▸ **Your task**: Search the data below for the string "crystal" and copy all lines where it shows up.

▸ **Dataset records**:
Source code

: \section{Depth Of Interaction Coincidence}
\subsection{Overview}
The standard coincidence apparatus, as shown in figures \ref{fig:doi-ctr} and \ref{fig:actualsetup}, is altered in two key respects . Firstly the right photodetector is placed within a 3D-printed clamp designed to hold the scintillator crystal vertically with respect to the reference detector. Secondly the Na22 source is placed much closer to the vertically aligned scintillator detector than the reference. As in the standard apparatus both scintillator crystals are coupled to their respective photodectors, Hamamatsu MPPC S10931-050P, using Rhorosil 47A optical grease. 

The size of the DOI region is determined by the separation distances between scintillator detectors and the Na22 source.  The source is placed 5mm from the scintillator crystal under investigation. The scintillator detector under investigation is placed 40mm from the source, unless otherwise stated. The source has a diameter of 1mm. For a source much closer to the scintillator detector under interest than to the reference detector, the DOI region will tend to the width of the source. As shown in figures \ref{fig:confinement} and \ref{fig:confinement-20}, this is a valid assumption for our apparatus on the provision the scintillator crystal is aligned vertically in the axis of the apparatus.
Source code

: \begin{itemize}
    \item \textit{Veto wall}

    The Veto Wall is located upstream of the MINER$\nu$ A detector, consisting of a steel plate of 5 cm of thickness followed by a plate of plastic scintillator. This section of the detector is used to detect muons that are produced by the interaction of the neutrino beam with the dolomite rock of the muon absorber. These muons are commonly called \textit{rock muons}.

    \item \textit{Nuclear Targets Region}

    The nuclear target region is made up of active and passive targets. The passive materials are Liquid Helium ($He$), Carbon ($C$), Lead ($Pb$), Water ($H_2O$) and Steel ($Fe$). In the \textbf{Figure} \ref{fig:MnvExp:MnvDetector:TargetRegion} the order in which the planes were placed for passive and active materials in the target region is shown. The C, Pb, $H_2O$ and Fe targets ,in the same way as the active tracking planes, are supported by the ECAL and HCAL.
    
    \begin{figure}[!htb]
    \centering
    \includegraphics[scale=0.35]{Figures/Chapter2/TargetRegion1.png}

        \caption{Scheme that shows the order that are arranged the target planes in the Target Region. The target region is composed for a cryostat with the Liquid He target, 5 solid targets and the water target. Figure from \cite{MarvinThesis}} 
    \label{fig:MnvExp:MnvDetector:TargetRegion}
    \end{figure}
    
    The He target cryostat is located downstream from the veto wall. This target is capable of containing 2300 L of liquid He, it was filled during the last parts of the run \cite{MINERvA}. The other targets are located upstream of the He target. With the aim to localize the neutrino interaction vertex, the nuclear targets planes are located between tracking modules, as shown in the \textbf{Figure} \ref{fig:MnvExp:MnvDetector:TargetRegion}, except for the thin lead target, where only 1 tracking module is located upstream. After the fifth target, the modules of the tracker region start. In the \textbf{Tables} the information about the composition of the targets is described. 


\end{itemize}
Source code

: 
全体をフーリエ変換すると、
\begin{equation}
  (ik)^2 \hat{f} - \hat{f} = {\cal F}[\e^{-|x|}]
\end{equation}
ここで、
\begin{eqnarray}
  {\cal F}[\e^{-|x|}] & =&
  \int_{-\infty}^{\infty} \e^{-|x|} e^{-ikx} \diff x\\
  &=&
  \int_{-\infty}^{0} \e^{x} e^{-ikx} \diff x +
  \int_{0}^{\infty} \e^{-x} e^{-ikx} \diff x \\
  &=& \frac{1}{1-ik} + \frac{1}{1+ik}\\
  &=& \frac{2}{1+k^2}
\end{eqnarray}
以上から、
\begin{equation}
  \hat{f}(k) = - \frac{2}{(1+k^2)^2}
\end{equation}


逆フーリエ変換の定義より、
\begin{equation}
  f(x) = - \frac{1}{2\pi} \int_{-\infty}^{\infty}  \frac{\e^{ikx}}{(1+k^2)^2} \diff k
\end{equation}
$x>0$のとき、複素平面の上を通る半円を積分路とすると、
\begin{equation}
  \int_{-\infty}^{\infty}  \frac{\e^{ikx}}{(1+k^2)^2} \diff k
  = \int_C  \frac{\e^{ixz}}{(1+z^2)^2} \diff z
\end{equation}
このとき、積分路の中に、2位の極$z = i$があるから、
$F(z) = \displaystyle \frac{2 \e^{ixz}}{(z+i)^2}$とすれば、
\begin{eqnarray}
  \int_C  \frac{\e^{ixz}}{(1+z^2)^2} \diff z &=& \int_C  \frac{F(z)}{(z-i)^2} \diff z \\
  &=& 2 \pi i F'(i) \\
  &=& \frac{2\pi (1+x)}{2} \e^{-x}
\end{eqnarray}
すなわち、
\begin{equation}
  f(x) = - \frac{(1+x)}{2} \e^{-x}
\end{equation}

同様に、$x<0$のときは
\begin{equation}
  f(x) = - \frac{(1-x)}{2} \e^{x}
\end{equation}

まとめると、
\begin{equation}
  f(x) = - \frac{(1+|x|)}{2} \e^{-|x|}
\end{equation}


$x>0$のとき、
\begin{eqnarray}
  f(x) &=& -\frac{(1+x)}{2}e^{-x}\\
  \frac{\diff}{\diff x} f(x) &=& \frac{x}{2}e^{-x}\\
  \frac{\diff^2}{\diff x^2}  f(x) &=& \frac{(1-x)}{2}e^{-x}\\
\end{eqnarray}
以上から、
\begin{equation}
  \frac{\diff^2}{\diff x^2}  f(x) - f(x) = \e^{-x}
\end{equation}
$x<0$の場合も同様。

▸ **Solution to the problem**:
The standard coincidence apparatus, as shown in figures \ref{fig:doi-ctr} and \ref{fig:actualsetup}, is altered in two key respects . Firstly the right photodetector is placed within a 3D-printed clamp designed to hold the scintillator crystal vertically with respect to the reference detector. Secondly the Na22 source is placed much closer to the vertically aligned scintillator detector than the reference. As in the standard apparatus both scintillator crystals are coupled to their respective photodectors, Hamamatsu MPPC S10931-050P, using Rhorosil 47A optical grease. 
The size of the DOI region is determined by the separation distances between scintillator detectors and the Na22 source.  The source is placed 5mm from the scintillator crystal under investigation. The scintillator detector under investigation is placed 40mm from the source, unless otherwise stated. The source has a diameter of 1mm. For a source much closer to the scintillator detector under interest than to the reference detector, the DOI region will tend to the width of the source. As shown in figures \ref{fig:confinement} and \ref{fig:confinement-20}, this is a valid assumption for our apparatus on the provision the scintillator crystal is aligned vertically in the axis of the apparatus.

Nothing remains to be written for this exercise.